#### Activity:
Your task is to print every entry below exactly as given.

#### Task inputs:

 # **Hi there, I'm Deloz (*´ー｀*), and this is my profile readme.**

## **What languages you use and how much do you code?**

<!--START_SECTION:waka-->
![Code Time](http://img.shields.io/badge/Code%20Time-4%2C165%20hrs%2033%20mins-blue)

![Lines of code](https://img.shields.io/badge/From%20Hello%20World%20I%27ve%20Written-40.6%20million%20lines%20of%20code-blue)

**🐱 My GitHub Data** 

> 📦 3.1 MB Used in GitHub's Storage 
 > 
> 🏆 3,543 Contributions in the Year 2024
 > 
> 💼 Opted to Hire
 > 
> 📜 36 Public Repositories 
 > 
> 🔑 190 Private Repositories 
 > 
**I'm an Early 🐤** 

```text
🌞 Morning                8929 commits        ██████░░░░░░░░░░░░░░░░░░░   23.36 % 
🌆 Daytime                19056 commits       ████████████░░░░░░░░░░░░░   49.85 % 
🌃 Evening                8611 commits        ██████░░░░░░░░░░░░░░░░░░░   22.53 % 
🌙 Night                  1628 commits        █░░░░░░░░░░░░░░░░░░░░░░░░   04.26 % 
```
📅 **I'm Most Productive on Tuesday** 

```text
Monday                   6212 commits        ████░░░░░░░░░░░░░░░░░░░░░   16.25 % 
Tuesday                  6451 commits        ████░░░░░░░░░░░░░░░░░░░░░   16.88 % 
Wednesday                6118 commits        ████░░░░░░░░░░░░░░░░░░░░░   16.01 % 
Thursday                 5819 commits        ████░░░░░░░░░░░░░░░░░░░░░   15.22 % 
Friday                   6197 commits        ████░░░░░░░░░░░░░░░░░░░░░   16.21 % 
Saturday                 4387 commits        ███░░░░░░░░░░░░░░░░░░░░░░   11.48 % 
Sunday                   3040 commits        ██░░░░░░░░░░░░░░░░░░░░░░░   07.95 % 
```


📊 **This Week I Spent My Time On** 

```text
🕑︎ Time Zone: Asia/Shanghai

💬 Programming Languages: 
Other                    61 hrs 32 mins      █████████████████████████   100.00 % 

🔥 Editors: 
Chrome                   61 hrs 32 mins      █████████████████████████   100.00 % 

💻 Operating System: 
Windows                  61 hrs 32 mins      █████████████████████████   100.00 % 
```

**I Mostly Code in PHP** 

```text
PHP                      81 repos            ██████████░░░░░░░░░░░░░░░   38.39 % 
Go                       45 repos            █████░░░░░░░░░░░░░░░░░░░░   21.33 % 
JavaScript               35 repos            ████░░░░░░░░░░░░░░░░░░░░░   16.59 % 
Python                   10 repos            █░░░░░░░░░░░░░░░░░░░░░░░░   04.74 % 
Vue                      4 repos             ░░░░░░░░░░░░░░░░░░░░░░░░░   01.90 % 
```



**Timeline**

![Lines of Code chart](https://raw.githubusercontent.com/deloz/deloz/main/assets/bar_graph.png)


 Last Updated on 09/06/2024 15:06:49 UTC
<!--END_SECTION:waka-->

#### Response:
 # **Hi there, I'm Deloz (*´ー｀*), and this is my profile readme.**

## **What languages you use and how much do you code?**

<!--START_SECTION:waka-->
![Code Time](http://img.shields.io/badge/Code%20Time-4%2C165%20hrs%2033%20mins-blue)

![Lines of code](https://img.shields.io/badge/From%20Hello%20World%20I%27ve%20Written-40.6%20million%20lines%20of%20code-blue)

**🐱 My GitHub Data** 

> 📦 3.1 MB Used in GitHub's Storage 
 > 
> 🏆 3,543 Contributions in the Year 2024
 > 
> 💼 Opted to Hire
 > 
> 📜 36 Public Repositories 
 > 
> 🔑 190 Private Repositories 
 > 
**I'm an Early 🐤** 

```text
🌞 Morning                8929 commits        ██████░░░░░░░░░░░░░░░░░░░   23.36 % 
🌆 Daytime                19056 commits       ████████████░░░░░░░░░░░░░   49.85 % 
🌃 Evening                8611 commits        ██████░░░░░░░░░░░░░░░░░░░   22.53 % 
🌙 Night                  1628 commits        █░░░░░░░░░░░░░░░░░░░░░░░░   04.26 % 
```
📅 **I'm Most Productive on Tuesday** 

```text
Monday                   6212 commits        ████░░░░░░░░░░░░░░░░░░░░░   16.25 % 
Tuesday                  6451 commits        ████░░░░░░░░░░░░░░░░░░░░░   16.88 % 
Wednesday                6118 commits        ████░░░░░░░░░░░░░░░░░░░░░   16.01 % 
Thursday                 5819 commits        ████░░░░░░░░░░░░░░░░░░░░░   15.22 % 
Friday                   6197 commits        ████░░░░░░░░░░░░░░░░░░░░░   16.21 % 
Saturday                 4387 commits        ███░░░░░░░░░░░░░░░░░░░░░░   11.48 % 
Sunday                   3040 commits        ██░░░░░░░░░░░░░░░░░░░░░░░   07.95 % 
```


📊 **This Week I Spent My Time On** 

```text
🕑︎ Time Zone: Asia/Shanghai

💬 Programming Languages: 
Other                    61 hrs 32 mins      █████████████████████████   100.00 % 

🔥 Editors: 
Chrome                   61 hrs 32 mins      █████████████████████████   100.00 % 

💻 Operating System: 
Windows                  61 hrs 32 mins      █████████████████████████   100.00 % 
```

**I Mostly Code in PHP** 

```text
PHP                      81 repos            ██████████░░░░░░░░░░░░░░░   38.39 % 
Go                       45 repos            █████░░░░░░░░░░░░░░░░░░░░   21.33 % 
JavaScript               35 repos            ████░░░░░░░░░░░░░░░░░░░░░   16.59 % 
Python                   10 repos            █░░░░░░░░░░░░░░░░░░░░░░░░   04.74 % 
Vue                      4 repos             ░░░░░░░░░░░░░░░░░░░░░░░░░   01.90 % 
```



**Timeline**

![Lines of Code chart](https://raw.githubusercontent.com/deloz/deloz/main/assets/bar_graph.png)


 Last Updated on 09/06/2024 15:06:49 UTC
<!--END_SECTION:waka-->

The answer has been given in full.